- **DATASET ENTRIES**:
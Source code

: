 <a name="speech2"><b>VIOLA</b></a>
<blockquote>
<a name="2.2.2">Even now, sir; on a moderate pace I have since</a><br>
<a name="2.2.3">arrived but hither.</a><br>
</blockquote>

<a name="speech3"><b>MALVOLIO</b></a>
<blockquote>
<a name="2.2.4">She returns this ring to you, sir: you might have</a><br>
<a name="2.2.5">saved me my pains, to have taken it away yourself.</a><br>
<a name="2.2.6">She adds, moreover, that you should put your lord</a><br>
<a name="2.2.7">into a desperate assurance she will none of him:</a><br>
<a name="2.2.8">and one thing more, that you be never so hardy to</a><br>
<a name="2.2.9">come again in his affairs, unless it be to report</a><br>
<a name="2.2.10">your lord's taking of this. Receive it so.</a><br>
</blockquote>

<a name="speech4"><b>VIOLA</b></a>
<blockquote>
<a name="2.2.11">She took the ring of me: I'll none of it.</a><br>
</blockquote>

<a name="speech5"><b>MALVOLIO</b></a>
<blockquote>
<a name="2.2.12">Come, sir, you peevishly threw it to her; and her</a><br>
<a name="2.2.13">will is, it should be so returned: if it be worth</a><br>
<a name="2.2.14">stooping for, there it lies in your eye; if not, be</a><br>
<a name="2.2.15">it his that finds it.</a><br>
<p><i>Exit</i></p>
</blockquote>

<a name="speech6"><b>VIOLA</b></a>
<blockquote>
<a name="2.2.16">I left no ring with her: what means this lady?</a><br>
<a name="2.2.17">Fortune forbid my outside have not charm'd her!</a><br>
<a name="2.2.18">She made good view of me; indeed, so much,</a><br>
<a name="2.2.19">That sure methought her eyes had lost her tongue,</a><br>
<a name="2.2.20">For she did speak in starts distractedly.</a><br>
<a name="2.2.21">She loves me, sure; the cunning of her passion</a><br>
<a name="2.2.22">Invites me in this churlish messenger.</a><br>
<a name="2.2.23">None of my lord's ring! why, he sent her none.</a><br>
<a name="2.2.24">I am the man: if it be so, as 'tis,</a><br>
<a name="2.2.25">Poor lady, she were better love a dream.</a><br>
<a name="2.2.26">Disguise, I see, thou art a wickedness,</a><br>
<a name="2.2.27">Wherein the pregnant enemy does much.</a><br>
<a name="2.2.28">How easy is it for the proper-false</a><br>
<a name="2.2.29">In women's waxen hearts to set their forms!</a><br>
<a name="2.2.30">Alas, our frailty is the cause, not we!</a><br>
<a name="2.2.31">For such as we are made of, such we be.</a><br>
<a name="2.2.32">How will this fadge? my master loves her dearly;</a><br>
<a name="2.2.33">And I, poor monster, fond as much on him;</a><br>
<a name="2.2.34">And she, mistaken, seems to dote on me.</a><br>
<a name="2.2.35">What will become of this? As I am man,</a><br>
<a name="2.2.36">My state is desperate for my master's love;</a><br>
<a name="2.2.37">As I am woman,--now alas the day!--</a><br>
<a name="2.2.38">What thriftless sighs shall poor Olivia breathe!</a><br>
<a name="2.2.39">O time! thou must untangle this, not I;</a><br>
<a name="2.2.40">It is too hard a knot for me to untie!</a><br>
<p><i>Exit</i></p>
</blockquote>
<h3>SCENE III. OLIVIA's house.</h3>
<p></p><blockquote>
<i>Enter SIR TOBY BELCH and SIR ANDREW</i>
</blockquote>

- **REQUIREMENT**: Type out exactly the span of lines from the one with "love a dream.</a><br>" to the end of the material above, counting both end lines, and nothing else.

- **EXERCISE RESULT**:
<a name="2.2.25">Poor lady, she were better love a dream.</a><br>
<a name="2.2.26">Disguise, I see, thou art a wickedness,</a><br>
<a name="2.2.27">Wherein the pregnant enemy does much.</a><br>
<a name="2.2.28">How easy is it for the proper-false</a><br>
<a name="2.2.29">In women's waxen hearts to set their forms!</a><br>
<a name="2.2.30">Alas, our frailty is the cause, not we!</a><br>
<a name="2.2.31">For such as we are made of, such we be.</a><br>
<a name="2.2.32">How will this fadge? my master loves her dearly;</a><br>
<a name="2.2.33">And I, poor monster, fond as much on him;</a><br>
<a name="2.2.34">And she, mistaken, seems to dote on me.</a><br>
<a name="2.2.35">What will become of this? As I am man,</a><br>
<a name="2.2.36">My state is desperate for my master's love;</a><br>
<a name="2.2.37">As I am woman,--now alas the day!--</a><br>
<a name="2.2.38">What thriftless sighs shall poor Olivia breathe!</a><br>
<a name="2.2.39">O time! thou must untangle this, not I;</a><br>
<a name="2.2.40">It is too hard a knot for me to untie!</a><br>
<p><i>Exit</i></p>
</blockquote>
<h3>SCENE III. OLIVIA's house.</h3>
<p></p><blockquote>
<i>Enter SIR TOBY BELCH and SIR ANDREW</i>
</blockquote>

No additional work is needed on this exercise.